## Exercise objective
One figure is wanted here: how many lines in the entries hold the word "coincidir".

[Data records]
===
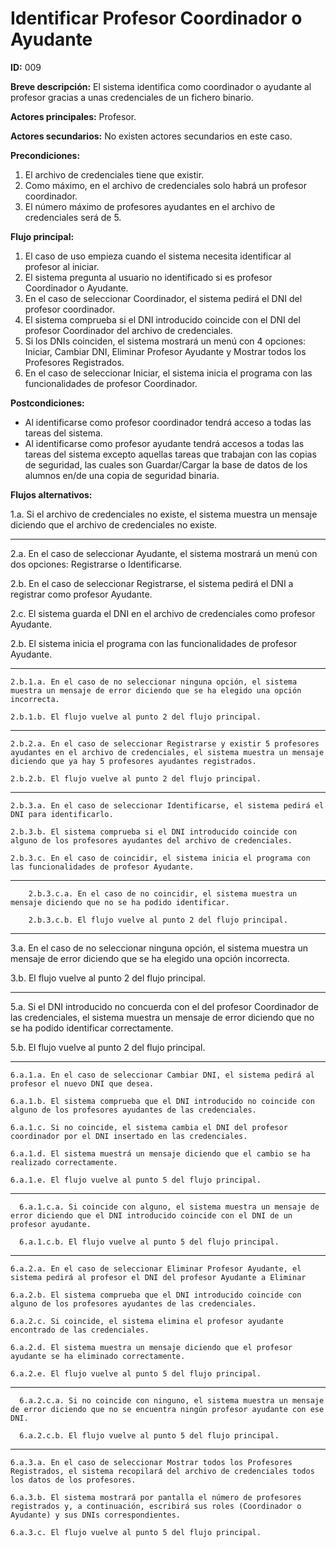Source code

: # Identificar Profesor Coordinador o Ayudante

**ID:** 009

**Breve descripción:** El sistema identifica como coordinador o ayudante al profesor gracias a unas credenciales de un fichero binario.

**Actores principales:** Profesor.

**Actores secundarios:** No existen actores secundarios en este caso.

**Precondiciones:**

1. El archivo de credenciales tiene que existir.
2. Como máximo, en el archivo de credenciales solo habrá un profesor coordinador.
3. El número máximo de profesores ayudantes en el archivo de credenciales será de 5.

**Flujo principal:**

1. El caso de uso empieza cuando el sistema necesita identificar al profesor al iniciar.
2. El sistema pregunta al usuario no identificado si es profesor Coordinador o Ayudante.
3. En el caso de seleccionar Coordinador, el sistema pedirá el DNI del profesor coordinador.
4. El sistema comprueba si el DNI introducido coincide con el DNI del profesor Coordinador del archivo de credenciales.
5. Si los DNIs coinciden, el sistema mostrará un menú con 4 opciones: Iniciar, Cambiar DNI, Eliminar Profesor Ayudante y Mostrar todos los Profesores Registrados.
6. En el caso de seleccionar Iniciar, el sistema inicia el programa con las funcionalidades de profesor Coordinador.

**Postcondiciones:**

* Al identificarse como profesor coordinador tendrá acceso a todas las tareas del sistema.
* Al identificarse como profesor ayudante tendrá accesos a todas las tareas del sistema excepto aquellas tareas que trabajan con las copias de seguridad, las cuales son Guardar/Cargar la base de datos de los alumnos en/de una copia de seguridad binaria.

**Flujos alternativos:**

1.a. Si el archivo de credenciales no existe, el sistema muestra un mensaje diciendo que el archivo de credenciales no existe.

---

2.a. En el caso de seleccionar Ayudante, el sistema mostrará un menú con dos opciones: Registrarse o Identificarse.

2.b. En el caso de seleccionar Registrarse, el sistema pedirá el DNI a registrar como profesor Ayudante.

2.c. El sistema guarda el DNI en el archivo de credenciales como profesor Ayudante.

2.b. El sistema inicia el programa con las funcionalidades de profesor Ayudante.

---

    2.b.1.a. En el caso de no seleccionar ninguna opción, el sistema muestra un mensaje de error diciendo que se ha elegido una opción incorrecta.

    2.b.1.b. El flujo vuelve al punto 2 del flujo principal.

---

    2.b.2.a. En el caso de seleccionar Registrarse y existir 5 profesores ayudantes en el archivo de credenciales, el sistema muestra un mensaje diciendo que ya hay 5 profesores ayudantes registrados.

    2.b.2.b. El flujo vuelve al punto 2 del flujo principal.

---

    2.b.3.a. En el caso de seleccionar Identificarse, el sistema pedirá el DNI para identificarlo.

    2.b.3.b. El sistema comprueba si el DNI introducido coincide con alguno de los profesores ayudantes del archivo de credenciales.

    2.b.3.c. En el caso de coincidir, el sistema inicia el programa con las funcionalidades de profesor Ayudante.
---
        2.b.3.c.a. En el caso de no coincidir, el sistema muestra un mensaje diciendo que no se ha podido identificar.

        2.b.3.c.b. El flujo vuelve al punto 2 del flujo principal.
---

3.a. En el caso de no seleccionar ninguna opción, el sistema muestra un mensaje de error diciendo que se ha elegido una opción incorrecta.

3.b. El flujo vuelve al punto 2 del flujo principal.

---

5.a. Si el DNI introducido no concuerda con el del profesor Coordinador de las credenciales, el sistema muestra un mensaje de error diciendo que no se ha podido identificar correctamente.

5.b. El flujo vuelve al punto 2 del flujo principal.

---

    6.a.1.a. En el caso de seleccionar Cambiar DNI, el sistema pedirá al profesor el nuevo DNI que desea.

    6.a.1.b. El sistema comprueba que el DNI introducido no coincide con alguno de los profesores ayudantes de las credenciales.

    6.a.1.c. Si no coincide, el sistema cambia el DNI del profesor coordinador por el DNI insertado en las credenciales.

    6.a.1.d. El sistema muestrá un mensaje diciendo que el cambio se ha realizado correctamente.

    6.a.1.e. El flujo vuelve al punto 5 del flujo principal.

---

      6.a.1.c.a. Si coincide con alguno, el sistema muestra un mensaje de error diciendo que el DNI introducido coincide con el DNI de un profesor ayudante.

      6.a.1.c.b. El flujo vuelve al punto 5 del flujo principal.

---

    6.a.2.a. En el caso de seleccionar Eliminar Profesor Ayudante, el sistema pedirá al profesor el DNI del profesor Ayudante a Eliminar

    6.a.2.b. El sistema comprueba que el DNI introducido coincide con alguno de los profesores ayudantes de las credenciales.

    6.a.2.c. Si coincide, el sistema elimina el profesor ayudante encontrado de las credenciales.

    6.a.2.d. El sistema muestra un mensaje diciendo que el profesor ayudante se ha eliminado correctamente.

    6.a.2.e. El flujo vuelve al punto 5 del flujo principal.

---

      6.a.2.c.a. Si no coincide con ninguno, el sistema muestra un mensaje de error diciendo que no se encuentra ningún profesor ayudante con ese DNI.

      6.a.2.c.b. El flujo vuelve al punto 5 del flujo principal.

---

    6.a.3.a. En el caso de seleccionar Mostrar todos los Profesores Registrados, el sistema recopilará del archivo de credenciales todos los datos de los profesores.

    6.a.3.b. El sistema mostrará por pantalla el número de profesores registrados y, a continuación, escribirá sus roles (Coordinador o Ayudante) y sus DNIs correspondientes.

    6.a.3.c. El flujo vuelve al punto 5 del flujo principal.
===
## Completed exercise
2